We were interested in whether some of the epigenetic changes between B73 and Mo17 might be due to epigenetic changes that are not directly caused by nearby genetic differences such as transposon insertions or by unlinked rearrangements that might direct methylation in trans via RNA-directed DNA methylation. This led us to focus on the 10 extended B73-Mo17 identical-by-descent regions. These regions are most likely the result of shared inheritance of a chromosomal region from a genotype that was used in the pedigree of both B73 and Mo17. At least one genotype, CI187-2, is present in the pedigree of both B73 and Mo17 . It is therefore possible that these regions could exhibit identity by descent (IBD). It is worth noting that other maize genotypes have alternative haplotypes in these regions so they are not the result of large selective sweeps among all maize genotypes . The absence of detected structural variation and few SNPs within these regions suggest that any observed epigenetic differences between B73 and Mo17 are not the result of nearby genetic polymorphisms. We found 9 DMR (of 690 genome-wide) within these IBD regions and only one of these has evidence for a nearby genetic change.
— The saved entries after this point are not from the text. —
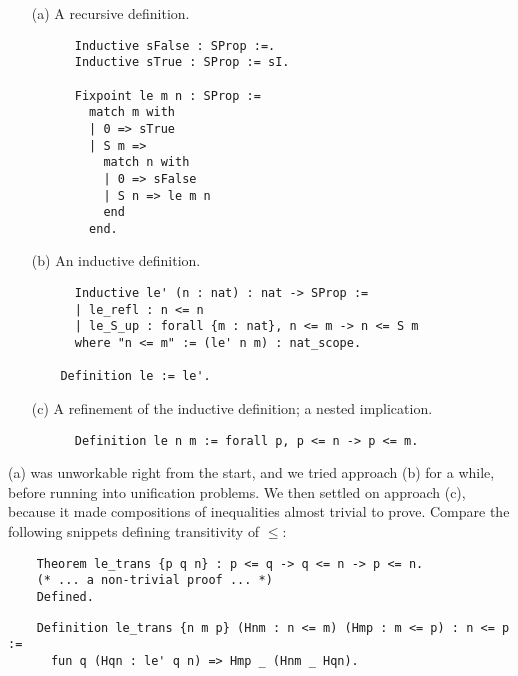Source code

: \documentclass[10pt]{amsart}
\theoremstyle{definition}
\numberwithin{definition}{subsection}
\numberwithin{definition}{section}
\begin{document}
\begin{enumerate}
  \item[(a)] A recursive definition.
    \begin{listing}[H]
      \begin{verbatim}
      Inductive sFalse : SProp :=.
      Inductive sTrue : SProp := sI.

      Fixpoint le m n : SProp :=
        match m with
        | 0 => sTrue
        | S m =>
          match n with
          | 0 => sFalse
          | S n => le m n
          end
        end.
     \end{verbatim}
    \end{listing}
  \item[(b)] An inductive definition.
    \begin{listing}[H]
      \begin{verbatim}
      Inductive le' (n : nat) : nat -> SProp :=
      | le_refl : n <= n
      | le_S_up : forall {m : nat}, n <= m -> n <= S m
      where "n <= m" := (le' n m) : nat_scope.

    Definition le := le'.
    \end{verbatim}
    \end{listing}
  \item[(c)] A refinement of the inductive definition; a nested implication.
    \begin{listing}[H]
      \begin{verbatim}
      Definition le n m := forall p, p <= n -> p <= m.
      \end{verbatim}
    \end{listing}
\end{enumerate}

(a) was unworkable right from the start, and we tried approach (b) for a while, before running into unification problems. We then settled on approach (c), because it made compositions of inequalities almost trivial to prove. Compare the following snippets defining transitivity of $\leq$:

\begin{listing}[H]
  \begin{verbatim}
    Theorem le_trans {p q n} : p <= q -> q <= n -> p <= n.
    (* ... a non-trivial proof ... *)
    Defined.
  \end{verbatim}
  \caption{\texttt{le_trans} when $\leq$ is defined using an inductive approach}
\end{listing}

\begin{listing}[H]
  \begin{verbatim}
    Definition le_trans {n m p} (Hnm : n <= m) (Hmp : m <= p) : n <= p :=
      fun q (Hqn : le' q n) => Hmp _ (Hnm _ Hqn).
  \end{verbatim}
  \caption{\texttt{le_trans} when $\leq$ is defined using a nested implication}
\end{listing}
\end{document}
The number of DMRs within the IBD regions (9) is very close to the number we would have expected (13) based on the frequency per Mb within the whole genome. The finding that all four of these regions that were assessed in NILs show stable inheritance provides evidence for heritable epigenetic information in the absence of genetic differences. Our initial focus on IBD regions allowed the discovery of epigenetic variation without nearby genetic changes given the extended regions of identity. However, it is likely that many of the DMRs that are located in non-identical by descent genomic regions may also be the result of purely epigenetic changes. We noted that one-third of the 690 DMRs do not contain any SNPs in B73 relative to Mo17 within 1 kb of the DMR and may represent epigenetic differences that are not conditioned by genetic differences.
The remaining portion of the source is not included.